WORK INSTRUCTIONS >> Below are the records. Transcribe them exactly.

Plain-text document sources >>

===

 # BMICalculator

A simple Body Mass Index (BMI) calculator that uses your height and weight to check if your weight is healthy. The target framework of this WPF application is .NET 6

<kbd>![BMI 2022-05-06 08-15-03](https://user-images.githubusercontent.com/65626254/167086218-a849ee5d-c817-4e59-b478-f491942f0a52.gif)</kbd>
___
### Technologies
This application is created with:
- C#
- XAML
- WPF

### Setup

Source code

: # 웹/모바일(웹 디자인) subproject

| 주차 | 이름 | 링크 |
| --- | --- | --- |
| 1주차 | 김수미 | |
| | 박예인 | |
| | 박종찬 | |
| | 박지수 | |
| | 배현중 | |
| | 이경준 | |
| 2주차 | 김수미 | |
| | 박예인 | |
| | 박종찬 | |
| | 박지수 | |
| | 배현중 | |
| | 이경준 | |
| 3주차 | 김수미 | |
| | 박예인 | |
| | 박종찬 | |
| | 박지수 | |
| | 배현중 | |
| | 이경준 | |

===

ANSWER BOX >>
 # BMICalculator

A simple Body Mass Index (BMI) calculator that uses your height and weight to check if your weight is healthy. The target framework of this WPF application is .NET 6

<kbd>![BMI 2022-05-06 08-15-03](https://user-images.githubusercontent.com/65626254/167086218-a849ee5d-c817-4e59-b478-f491942f0a52.gif)</kbd>
___
### Technologies
This application is created with:
- C#
- XAML
- WPF

### Setup

Source code

: # 웹/모바일(웹 디자인) subproject

| 주차 | 이름 | 링크 |
| --- | --- | --- |
| 1주차 | 김수미 | |
| | 박예인 | |
| | 박종찬 | |
| | 박지수 | |
| | 배현중 | |
| | 이경준 | |
| 2주차 | 김수미 | |
| | 박예인 | |
| | 박종찬 | |
| | 박지수 | |
| | 배현중 | |
| | 이경준 | |
| 3주차 | 김수미 | |
| | 박예인 | |
| | 박종찬 | |
| | 박지수 | |
| | 배현중 | |
| | 이경준 | |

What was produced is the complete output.